Problem about K-fold validation

fatmelon · December 17, 2018, 11:11am

Hi,

I have a cross validation code as follows:

train_preds = np.zeros((len(train_X)))
test_preds = np.zeros((len(test_X)))

seed_torch(SEED)

x_test_cuda = torch.tensor(test_X, dtype=torch.long).cuda()
test = torch.utils.data.TensorDataset(x_test_cuda)
test_loader = torch.utils.data.DataLoader(test, batch_size=batch_size, shuffle=False)

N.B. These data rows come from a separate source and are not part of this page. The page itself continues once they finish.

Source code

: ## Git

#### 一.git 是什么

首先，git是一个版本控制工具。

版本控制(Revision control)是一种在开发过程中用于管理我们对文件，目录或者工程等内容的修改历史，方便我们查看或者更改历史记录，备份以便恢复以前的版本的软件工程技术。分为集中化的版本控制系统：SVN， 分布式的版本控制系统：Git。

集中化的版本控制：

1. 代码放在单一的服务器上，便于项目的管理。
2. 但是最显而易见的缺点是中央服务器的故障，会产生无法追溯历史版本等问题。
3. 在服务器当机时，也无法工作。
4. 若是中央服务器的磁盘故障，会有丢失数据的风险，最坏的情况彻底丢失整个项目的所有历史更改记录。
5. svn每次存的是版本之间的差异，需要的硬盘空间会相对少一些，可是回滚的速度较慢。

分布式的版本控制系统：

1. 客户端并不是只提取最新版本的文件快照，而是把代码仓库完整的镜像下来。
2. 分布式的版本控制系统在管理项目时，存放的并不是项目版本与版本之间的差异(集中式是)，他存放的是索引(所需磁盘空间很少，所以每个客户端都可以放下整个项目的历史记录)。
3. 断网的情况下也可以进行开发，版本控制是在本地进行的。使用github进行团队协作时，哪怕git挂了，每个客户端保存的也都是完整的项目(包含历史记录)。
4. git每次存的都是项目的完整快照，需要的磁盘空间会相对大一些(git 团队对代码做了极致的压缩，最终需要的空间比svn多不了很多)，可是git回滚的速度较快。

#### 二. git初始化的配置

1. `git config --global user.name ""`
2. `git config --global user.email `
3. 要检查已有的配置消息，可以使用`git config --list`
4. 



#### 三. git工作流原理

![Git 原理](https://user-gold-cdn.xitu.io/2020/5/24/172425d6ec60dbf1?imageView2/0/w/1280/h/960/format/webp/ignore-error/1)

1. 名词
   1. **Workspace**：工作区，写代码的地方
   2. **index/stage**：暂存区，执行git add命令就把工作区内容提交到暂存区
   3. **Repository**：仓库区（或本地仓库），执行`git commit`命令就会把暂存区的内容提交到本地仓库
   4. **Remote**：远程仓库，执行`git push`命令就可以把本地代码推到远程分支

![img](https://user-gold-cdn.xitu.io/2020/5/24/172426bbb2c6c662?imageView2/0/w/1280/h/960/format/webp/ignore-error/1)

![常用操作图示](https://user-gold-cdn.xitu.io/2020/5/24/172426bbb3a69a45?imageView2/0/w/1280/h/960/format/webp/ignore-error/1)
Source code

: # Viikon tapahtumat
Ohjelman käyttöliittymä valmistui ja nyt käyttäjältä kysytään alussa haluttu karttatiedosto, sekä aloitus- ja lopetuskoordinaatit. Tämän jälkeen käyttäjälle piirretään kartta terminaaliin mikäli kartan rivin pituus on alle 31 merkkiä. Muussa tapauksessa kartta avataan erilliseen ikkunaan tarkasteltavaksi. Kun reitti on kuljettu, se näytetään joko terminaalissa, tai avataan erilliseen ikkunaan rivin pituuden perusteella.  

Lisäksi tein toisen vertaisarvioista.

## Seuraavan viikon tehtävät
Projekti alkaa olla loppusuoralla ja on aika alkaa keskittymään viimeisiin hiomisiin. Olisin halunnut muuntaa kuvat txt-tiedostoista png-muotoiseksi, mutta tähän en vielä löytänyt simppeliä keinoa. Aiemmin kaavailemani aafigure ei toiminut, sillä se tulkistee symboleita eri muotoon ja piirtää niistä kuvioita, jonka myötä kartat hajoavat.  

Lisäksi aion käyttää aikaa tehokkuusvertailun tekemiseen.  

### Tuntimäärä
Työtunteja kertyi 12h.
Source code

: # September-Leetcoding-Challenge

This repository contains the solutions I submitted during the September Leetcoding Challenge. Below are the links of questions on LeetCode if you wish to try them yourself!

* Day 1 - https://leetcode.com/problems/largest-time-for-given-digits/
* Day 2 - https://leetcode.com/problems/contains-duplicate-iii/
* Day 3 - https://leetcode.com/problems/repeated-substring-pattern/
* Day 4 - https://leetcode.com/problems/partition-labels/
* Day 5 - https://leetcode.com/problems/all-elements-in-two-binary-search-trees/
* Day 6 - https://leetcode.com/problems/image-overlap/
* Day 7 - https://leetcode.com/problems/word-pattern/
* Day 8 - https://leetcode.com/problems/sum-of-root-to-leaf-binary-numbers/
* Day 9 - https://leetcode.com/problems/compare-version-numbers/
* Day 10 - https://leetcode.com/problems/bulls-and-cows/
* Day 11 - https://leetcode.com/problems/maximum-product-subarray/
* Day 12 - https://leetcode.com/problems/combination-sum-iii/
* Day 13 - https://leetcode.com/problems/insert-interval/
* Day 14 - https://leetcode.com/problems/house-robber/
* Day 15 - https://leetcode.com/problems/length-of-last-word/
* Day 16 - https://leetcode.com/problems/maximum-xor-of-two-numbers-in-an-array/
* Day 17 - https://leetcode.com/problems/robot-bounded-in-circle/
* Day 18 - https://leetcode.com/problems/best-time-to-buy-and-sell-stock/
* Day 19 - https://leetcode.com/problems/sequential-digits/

for i, (train_idx, valid_idx) in enumerate(splits):
    x_train_fold = torch.tensor(train_X[train_idx], dtype=torch.long).cuda()
    y_train_fold = torch.tensor(train_y[train_idx, np.newaxis], dtype=torch.float32).cuda()
    x_val_fold = torch.tensor(train_X[valid_idx], dtype=torch.long).cuda()
    y_val_fold = torch.tensor(train_y[valid_idx, np.newaxis], dtype=torch.float32).cuda()
    
    model = NeuralNet()
    model.cuda()
    
    loss_fn = torch.nn.BCEWithLogitsLoss(reduction="sum")
    optimizer = torch.optim.Adam(model.parameters())
    
    train = torch.utils.data.TensorDataset(x_train_fold, y_train_fold)
    valid = torch.utils.data.TensorDataset(x_val_fold, y_val_fold)
    
    train_loader = torch.utils.data.DataLoader(train, batch_size=batch_size, shuffle=True)
    valid_loader = torch.utils.data.DataLoader(valid, batch_size=batch_size, shuffle=False)
    
    print(f'Fold {i + 1}')
    
    for epoch in range(train_epochs):
        start_time = time.time()
        
        model.train()
        avg_loss = 0.
        for x_batch, y_batch in tqdm(train_loader, disable=True):
            y_pred = model(x_batch)
            loss = loss_fn(y_pred, y_batch)
            optimizer.zero_grad()
            loss.backward()
            optimizer.step()
            avg_loss += loss.item() / len(train_loader)
        
        model.eval()
        valid_preds_fold = np.zeros((x_val_fold.size(0)))
        test_preds_fold = np.zeros(len(test_X))
        avg_val_loss = 0.
        for i, (x_batch, y_batch) in enumerate(valid_loader):
            y_pred = model(x_batch).detach()
            avg_val_loss += loss_fn(y_pred, y_batch).item() / len(valid_loader)
            valid_preds_fold[i * batch_size:(i+1) * batch_size] = sigmoid(y_pred.cpu().numpy())[:, 0]
        
        elapsed_time = time.time() - start_time 
        print('Epoch {}/{} \t loss={:.4f} \t val_loss={:.4f} \t time={:.2f}s'.format(
            epoch + 1, train_epochs, avg_loss, avg_val_loss, elapsed_time))
        
    for i, (x_batch,) in enumerate(test_loader):
        y_pred = model(x_batch).detach()

        test_preds_fold[i * batch_size:(i+1) * batch_size] = sigmoid(y_pred.cpu().numpy())[:, 0]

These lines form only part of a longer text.